From the records below, transcribe only the lines running from the one with "For example, when" through the one with "By sending out". Keep both of those end lines.

── Input data

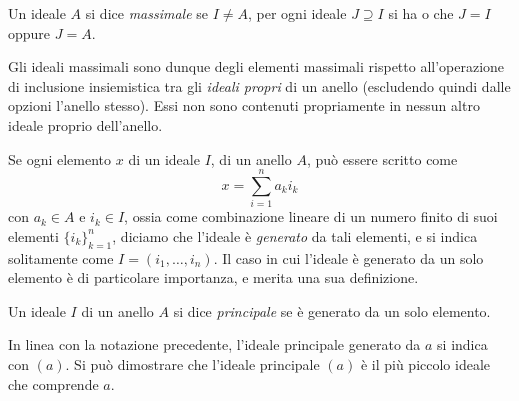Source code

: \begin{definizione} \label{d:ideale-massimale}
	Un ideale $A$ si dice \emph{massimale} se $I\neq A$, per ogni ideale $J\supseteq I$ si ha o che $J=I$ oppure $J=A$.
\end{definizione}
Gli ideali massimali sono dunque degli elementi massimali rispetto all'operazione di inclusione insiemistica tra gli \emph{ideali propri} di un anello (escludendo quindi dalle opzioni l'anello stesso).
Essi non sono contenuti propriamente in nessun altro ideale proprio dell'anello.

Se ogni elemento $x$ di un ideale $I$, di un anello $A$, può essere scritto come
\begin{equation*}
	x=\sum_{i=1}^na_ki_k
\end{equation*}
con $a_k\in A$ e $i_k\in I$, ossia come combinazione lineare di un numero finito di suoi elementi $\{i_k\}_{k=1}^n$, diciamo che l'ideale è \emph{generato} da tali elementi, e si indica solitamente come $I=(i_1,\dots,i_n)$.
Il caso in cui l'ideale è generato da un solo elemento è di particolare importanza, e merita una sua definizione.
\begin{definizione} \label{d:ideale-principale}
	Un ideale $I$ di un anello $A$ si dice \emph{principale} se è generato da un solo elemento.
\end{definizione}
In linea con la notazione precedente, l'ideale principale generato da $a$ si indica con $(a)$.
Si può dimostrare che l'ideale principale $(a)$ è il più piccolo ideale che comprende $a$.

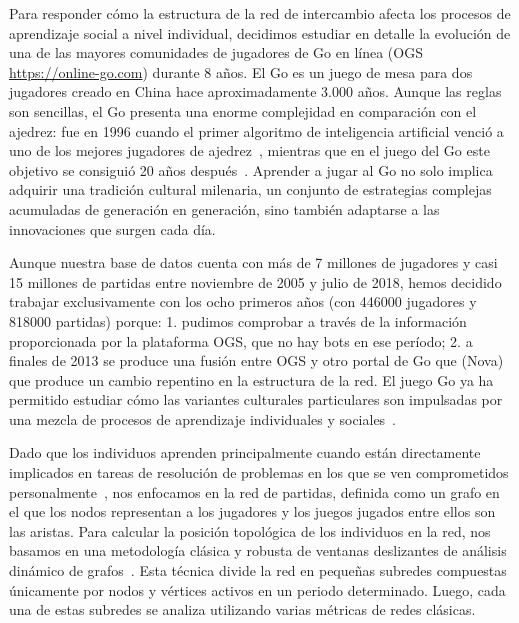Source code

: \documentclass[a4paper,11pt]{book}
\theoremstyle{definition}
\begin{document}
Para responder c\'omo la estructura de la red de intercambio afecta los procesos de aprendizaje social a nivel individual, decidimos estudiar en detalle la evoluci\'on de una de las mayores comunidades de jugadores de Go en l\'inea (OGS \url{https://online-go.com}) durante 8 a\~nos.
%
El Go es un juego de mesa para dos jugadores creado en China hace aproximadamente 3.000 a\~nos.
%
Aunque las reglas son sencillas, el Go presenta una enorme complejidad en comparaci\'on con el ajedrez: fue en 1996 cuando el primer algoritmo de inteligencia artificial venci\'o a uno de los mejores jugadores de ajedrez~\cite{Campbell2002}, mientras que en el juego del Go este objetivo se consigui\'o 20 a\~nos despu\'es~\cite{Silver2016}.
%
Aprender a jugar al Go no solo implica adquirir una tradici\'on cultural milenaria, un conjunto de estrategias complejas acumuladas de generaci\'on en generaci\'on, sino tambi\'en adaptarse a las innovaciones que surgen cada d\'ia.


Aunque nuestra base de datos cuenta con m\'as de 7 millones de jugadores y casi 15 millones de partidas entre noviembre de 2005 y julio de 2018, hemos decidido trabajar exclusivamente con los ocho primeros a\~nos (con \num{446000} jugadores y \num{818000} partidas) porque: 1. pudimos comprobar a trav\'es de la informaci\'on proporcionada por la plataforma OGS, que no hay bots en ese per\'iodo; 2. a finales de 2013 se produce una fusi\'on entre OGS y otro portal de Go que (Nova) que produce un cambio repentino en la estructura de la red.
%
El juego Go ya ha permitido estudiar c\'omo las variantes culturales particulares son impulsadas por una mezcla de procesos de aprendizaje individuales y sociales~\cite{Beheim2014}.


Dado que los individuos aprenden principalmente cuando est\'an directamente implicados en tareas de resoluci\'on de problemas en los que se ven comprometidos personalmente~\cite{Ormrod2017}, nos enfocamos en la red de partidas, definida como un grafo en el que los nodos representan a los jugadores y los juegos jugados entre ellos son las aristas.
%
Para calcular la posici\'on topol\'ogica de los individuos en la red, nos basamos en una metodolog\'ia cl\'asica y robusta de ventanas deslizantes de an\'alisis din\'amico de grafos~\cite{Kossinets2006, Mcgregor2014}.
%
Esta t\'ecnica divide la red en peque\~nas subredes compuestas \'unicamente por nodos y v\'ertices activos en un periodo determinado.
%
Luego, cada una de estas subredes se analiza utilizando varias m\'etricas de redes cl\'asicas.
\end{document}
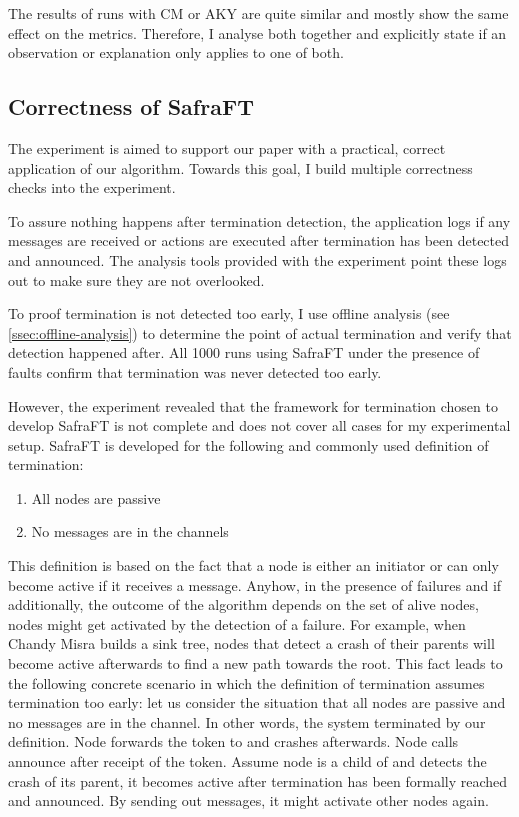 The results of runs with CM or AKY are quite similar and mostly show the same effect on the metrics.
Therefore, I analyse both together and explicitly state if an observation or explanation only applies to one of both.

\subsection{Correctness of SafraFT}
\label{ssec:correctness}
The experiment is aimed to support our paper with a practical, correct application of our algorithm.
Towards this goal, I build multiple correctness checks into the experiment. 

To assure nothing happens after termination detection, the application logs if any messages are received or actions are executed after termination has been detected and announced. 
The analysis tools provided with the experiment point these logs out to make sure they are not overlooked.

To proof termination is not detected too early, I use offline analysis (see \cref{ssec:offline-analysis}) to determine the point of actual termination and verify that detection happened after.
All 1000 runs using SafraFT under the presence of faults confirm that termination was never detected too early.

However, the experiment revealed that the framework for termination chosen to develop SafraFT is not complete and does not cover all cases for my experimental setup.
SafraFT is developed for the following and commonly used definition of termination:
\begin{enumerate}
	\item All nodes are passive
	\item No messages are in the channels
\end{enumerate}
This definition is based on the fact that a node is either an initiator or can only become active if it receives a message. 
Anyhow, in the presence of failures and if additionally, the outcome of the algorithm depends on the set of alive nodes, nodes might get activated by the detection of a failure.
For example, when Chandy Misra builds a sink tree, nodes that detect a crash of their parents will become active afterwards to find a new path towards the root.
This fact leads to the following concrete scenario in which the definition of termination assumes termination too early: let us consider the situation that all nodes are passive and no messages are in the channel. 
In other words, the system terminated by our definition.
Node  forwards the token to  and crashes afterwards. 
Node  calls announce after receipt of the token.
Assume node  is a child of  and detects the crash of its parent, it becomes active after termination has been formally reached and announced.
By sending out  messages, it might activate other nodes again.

────
── Input data

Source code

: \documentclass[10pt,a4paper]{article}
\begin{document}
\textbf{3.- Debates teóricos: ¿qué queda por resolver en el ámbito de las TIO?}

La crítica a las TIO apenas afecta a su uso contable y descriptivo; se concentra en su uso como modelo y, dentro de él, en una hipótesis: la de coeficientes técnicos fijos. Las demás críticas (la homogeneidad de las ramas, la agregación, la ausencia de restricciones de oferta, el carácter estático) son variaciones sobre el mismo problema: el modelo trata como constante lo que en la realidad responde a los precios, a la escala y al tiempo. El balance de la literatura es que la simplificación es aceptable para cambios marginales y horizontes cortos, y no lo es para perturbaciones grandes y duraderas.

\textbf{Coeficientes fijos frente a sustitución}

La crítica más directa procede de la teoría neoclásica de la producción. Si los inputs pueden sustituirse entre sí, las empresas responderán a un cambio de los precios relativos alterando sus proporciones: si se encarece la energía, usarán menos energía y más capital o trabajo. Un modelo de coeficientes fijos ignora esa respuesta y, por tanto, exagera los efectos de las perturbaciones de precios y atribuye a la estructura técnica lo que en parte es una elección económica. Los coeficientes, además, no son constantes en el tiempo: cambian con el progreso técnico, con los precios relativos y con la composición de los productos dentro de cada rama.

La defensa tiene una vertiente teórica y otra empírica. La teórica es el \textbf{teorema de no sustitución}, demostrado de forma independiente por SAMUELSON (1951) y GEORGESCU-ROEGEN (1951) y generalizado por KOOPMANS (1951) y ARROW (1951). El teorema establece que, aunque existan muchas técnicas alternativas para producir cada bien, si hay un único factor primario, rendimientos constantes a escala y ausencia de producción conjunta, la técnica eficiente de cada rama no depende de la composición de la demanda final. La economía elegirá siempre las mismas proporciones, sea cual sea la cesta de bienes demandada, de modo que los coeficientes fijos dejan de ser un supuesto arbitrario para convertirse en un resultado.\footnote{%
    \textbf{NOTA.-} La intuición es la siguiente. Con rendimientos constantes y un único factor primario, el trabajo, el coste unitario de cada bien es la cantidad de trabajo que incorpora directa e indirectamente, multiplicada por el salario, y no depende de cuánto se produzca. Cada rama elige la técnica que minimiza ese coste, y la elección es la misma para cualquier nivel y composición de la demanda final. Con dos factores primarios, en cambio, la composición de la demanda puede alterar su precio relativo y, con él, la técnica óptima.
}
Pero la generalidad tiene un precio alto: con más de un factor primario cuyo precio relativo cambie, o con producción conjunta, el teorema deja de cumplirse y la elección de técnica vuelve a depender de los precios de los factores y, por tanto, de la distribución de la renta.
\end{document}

────

## Task answer
For example, when Chandy Misra builds a sink tree, nodes that detect a crash of their parents will become active afterwards to find a new path towards the root.
This fact leads to the following concrete scenario in which the definition of termination assumes termination too early: let us consider the situation that all nodes are passive and no messages are in the channel. 
In other words, the system terminated by our definition.
Node  forwards the token to  and crashes afterwards. 
Node  calls announce after receipt of the token.
Assume node  is a child of  and detects the crash of its parent, it becomes active after termination has been formally reached and announced.
By sending out  messages, it might activate other nodes again.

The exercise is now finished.